§ Task instructions:
Report all lines of the records that contain "Seats".

——————————

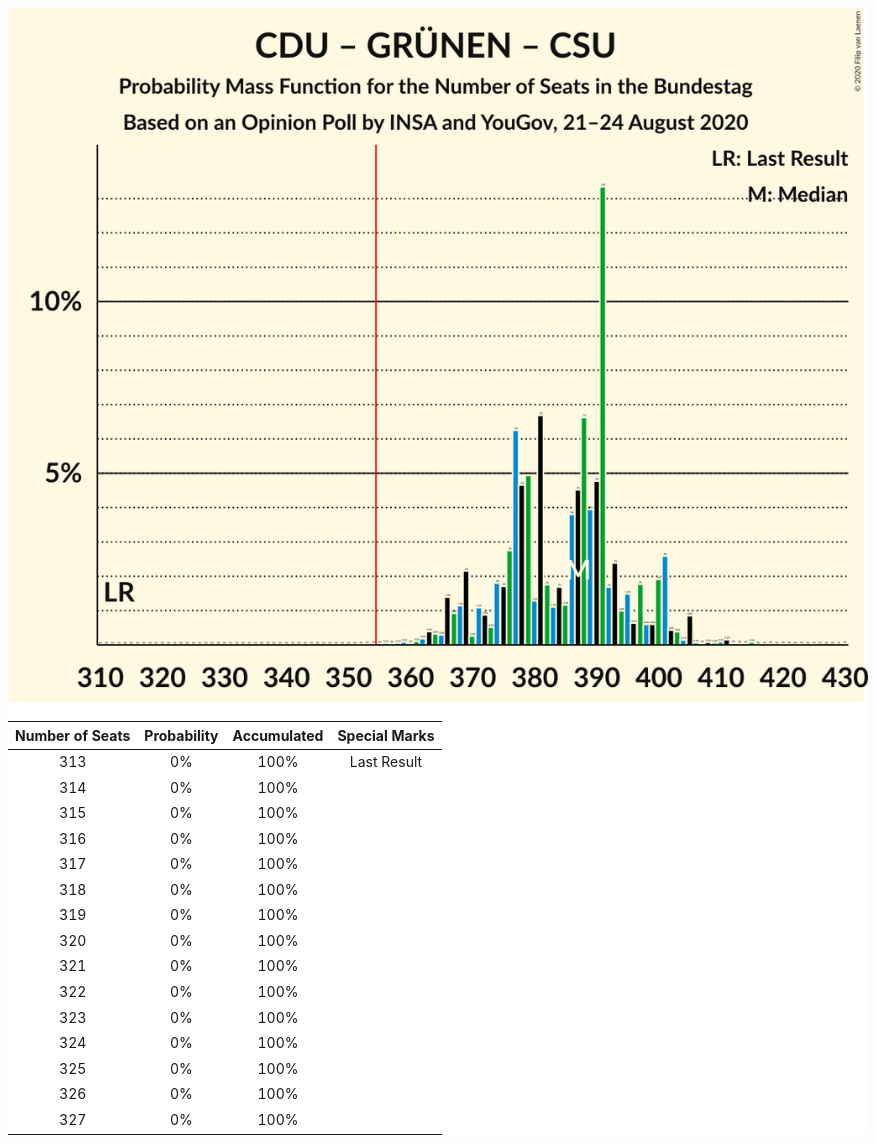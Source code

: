 ![Graph with seats probability mass function not yet produced](2020-08-24-INSAandYouGov-coalitions-seats-pmf-cdu–grünen–csu.png "Seats Probability Mass Function")

| Number of Seats | Probability | Accumulated | Special Marks |
|:---------------:|:-----------:|:-----------:|:-------------:|
| 313 | 0% | 100% | Last Result |
| 314 | 0% | 100% |  |
| 315 | 0% | 100% |  |
| 316 | 0% | 100% |  |
| 317 | 0% | 100% |  |
| 318 | 0% | 100% |  |
| 319 | 0% | 100% |  |
| 320 | 0% | 100% |  |
| 321 | 0% | 100% |  |
| 322 | 0% | 100% |  |
| 323 | 0% | 100% |  |
| 324 | 0% | 100% |  |
| 325 | 0% | 100% |  |
| 326 | 0% | 100% |  |
| 327 | 0% | 100% |  |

——————————

§ Answer to the exercise:
: ![Graph with seats probability mass function not yet produced](2020-08-24-INSAandYouGov-coalitions-seats-pmf-cdu–grünen–csu.png "Seats Probability Mass Function")
| Number of Seats | Probability | Accumulated | Special Marks |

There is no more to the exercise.